Het ongunstige economisch tij slaat natuurlijk wel behoorlijke deuken in de bouwmaterialenindustrie. Maar onze oplossingen kunnen ook helpen bouwkosten te verlagen. Tot nu toe blijven die op de plank liggen, omdat ze de markt nog niet goed bereiken. We promoten ze daarom bij initiatieven van andere partijen. Zo is NVTB  kennispartner van het Lente-Akkoord 2.0. Daarin werken ontwikkelaars, aannemers en woningcoöperaties samen om de woningbouwrealisatie in Nederland te verbeteren.

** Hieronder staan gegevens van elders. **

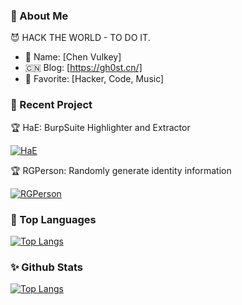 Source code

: ### 👤 About Me

😈 HACK THE WORLD - TO DO IT.

- 🥸 Name: [Chen Vulkey]
- 🇨🇳 Blog: [https://gh0st.cn/]
- 💖 Favorite: [Hacker, Code, Music]

### 🔅 Recent Project

🏆 HaE: BurpSuite Highlighter and Extractor

[![HaE](https://github-readme-stats.vercel.app/api/pin/?username=gh0stkey&repo=HaE&show_owner=true)](https://github.com/gh0stkey/HaE)

🏆 RGPerson: Randomly generate identity information

[![RGPerson](https://github-readme-stats.vercel.app/api/pin/?username=gh0stkey&repo=RGPerson&show_owner=true)](https://github.com/gh0stkey/RGPerson)


### 🔱 Top Languages

[![Top Langs](https://github-readme-stats.vercel.app/api/top-langs/?username=gh0stkey&hide=css,html&layout=compact)](https://github-readme-stats.vercel.app/api/top-langs/?username=gh0stkey&hide=css,html&layout=compact)

### ✨ Github Stats

[![Top Langs](https://github-readme-stats.vercel.app/api?username=gh0stkey&show_icons=true)](https://github-readme-stats.vercel.app/api?username=gh0stkey&show_icons=true) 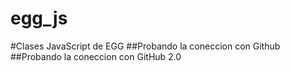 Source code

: # egg_js

#Clases JavaScript de EGG
##Probando la coneccion con Github
##Probando la coneccion con GitHub 2.0

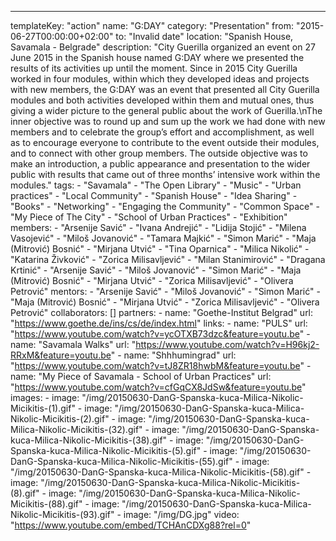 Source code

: ---
  templateKey: "action"
  name: "G:DAY"
  category: "Presentation"
  from: "2015-06-27T00:00:00+02:00"
  to: "Invalid date"
  location: "Spanish House, Savamala - Belgrade"
  description: "City Guerilla organized an event on 27 June 2015 in the Spanish house named G:DAY where we presented the results of its activities up until the moment. Since in 2015 City Guerilla worked in four modules, within which they developed ideas and projects with new members, the G:DAY was an event that presented all City Guerilla modules and both activities developed within them and mutual ones, thus giving a wider picture to the general public about the work of Guerilla.\nThe inner objective was to round up and sum up the work we had done with new members and to celebrate the group’s effort and accomplishment, as well as to encourage everyone to contribute to the event outside their modules, and to connect with other group members. The outside objective was to make an introduction, a public appearance and presentation to the wider public with results that came out of three months’ intensive work within the modules."
  tags: 
    - "Savamala"
    - "The Open Library"
    - "Music"
    - "Urban practices"
    - "Local Community"
    - "Spanish House"
    - "Idea Sharing"
    - "Books"
    - "Networking"
    - "Engaging the Community"
    - "Common Space"
    - "My Piece of The City"
    - "School of Urban Practices"
    - "Exhibition"
  members: 
    - "Arsenije Savić"
    - "Ivana Andrejić"
    - "Lidija Stojić"
    - "Milena Vasojević"
    - "Miloš Jovanović"
    - "Tamara Majkić"
    - "Simon Marić"
    - "Maja (Mitrović) Bosnić"
    - "Mirjana Utvić"
    - "Tina Oparnica"
    - "Milica Nikolić"
    - "Katarina Živković"
    - "Zorica Milisavljević"
    - "Milan Stanimirović"
    - "Dragana Krtinić"
    - "Arsenije Savić"
    - "Miloš Jovanović"
    - "Simon Marić"
    - "Maja (Mitrović) Bosnić"
    - "Mirjana Utvić"
    - "Zorica Milisavljević"
    - "Olivera Petrović"
  mentors: 
    - "Arsenije Savić"
    - "Miloš Jovanović"
    - "Simon Marić"
    - "Maja (Mitrović) Bosnić"
    - "Mirjana Utvić"
    - "Zorica Milisavljević"
    - "Olivera Petrović"
  collaborators: []
  partners: 
    - 
      name: "Goethe-Institut Belgrad"
      url: "https://www.goethe.de/ins/cs/de/index.html"
  links: 
    - 
      name: "PULS"
      url: "https://www.youtube.com/watch?v=ycOTXB73dzc&feature=youtu.be"
    - 
      name: "Savamala Walks"
      url: "https://www.youtube.com/watch?v=H96kj2-RRxM&feature=youtu.be"
    - 
      name: "Shhhumingrad"
      url: "https://www.youtube.com/watch?v=tJ8ZR18hwbM&feature=youtu.be"
    - 
      name: "My Piece of Savamala - School of Urban Practices"
      url: "https://www.youtube.com/watch?v=cfGqCX8JdSw&feature=youtu.be"
  images: 
    - 
      image: "/img/20150630-DanG-Spanska-kuca-Milica-Nikolic-Micikitis-(1).gif"
    - 
      image: "/img/20150630-DanG-Spanska-kuca-Milica-Nikolic-Micikitis-(2).gif"
    - 
      image: "/img/20150630-DanG-Spanska-kuca-Milica-Nikolic-Micikitis-(32).gif"
    - 
      image: "/img/20150630-DanG-Spanska-kuca-Milica-Nikolic-Micikitis-(38).gif"
    - 
      image: "/img/20150630-DanG-Spanska-kuca-Milica-Nikolic-Micikitis-(5).gif"
    - 
      image: "/img/20150630-DanG-Spanska-kuca-Milica-Nikolic-Micikitis-(55).gif"
    - 
      image: "/img/20150630-DanG-Spanska-kuca-Milica-Nikolic-Micikitis-(58).gif"
    - 
      image: "/img/20150630-DanG-Spanska-kuca-Milica-Nikolic-Micikitis-(8).gif"
    - 
      image: "/img/20150630-DanG-Spanska-kuca-Milica-Nikolic-Micikitis-(88).gif"
    - 
      image: "/img/20150630-DanG-Spanska-kuca-Milica-Nikolic-Micikitis-(93).gif"
    - 
      image: "/img/DG.jpg"
  video: "https://www.youtube.com/embed/TCHAnCDXg88?rel=0"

Zolang we als branchevereniging tastbare en voor de achterban zichtbare resultaten opleveren, is er ook een toekomst voor NVTB. Daarom focussen we op een beperkt aantal dossiers waarin we echt het verschil kunnen maken. We gaan nu een nieuwe stip op de horizon zetten. Je moet in ontwikkeling blijven en de scherpte blijven opzoeken als vereniging.’

 

Waarom zijn jullie lid van VNO-NCW?

‘Omdat VNO-NCW op een breder gebied belangen voor ons kan behartigen. Het lidmaatschap betekent voor ons brengen en halen. We brengen inzichten, kennis en advies. En in ruil daarvoor neemt VNO-NCW onze boodschap mee naar overleggen in Den Haag en Brussel.’

 

Met welke branchedirecteur zou u weleens een dagje willen ruilen?

‘Er is een brancheorganisatie waar ik aan de ene kant van gruw maar aan de andere kant een sterk gevoel bij heb: de PO-raad. In het primair onderwijs zie ik zaken wegzakken. Ik maak dat van dichtbij mee in de medezeggenschapsraad van een basisschool. En ik zie dat een schooldirecteur nog maar beperkt in staat is om daar wat aan te doen. Dan beginnen mijn handen te jeuken. Vanuit de PO-raad zou ik daar weleens wat aan willen doen.’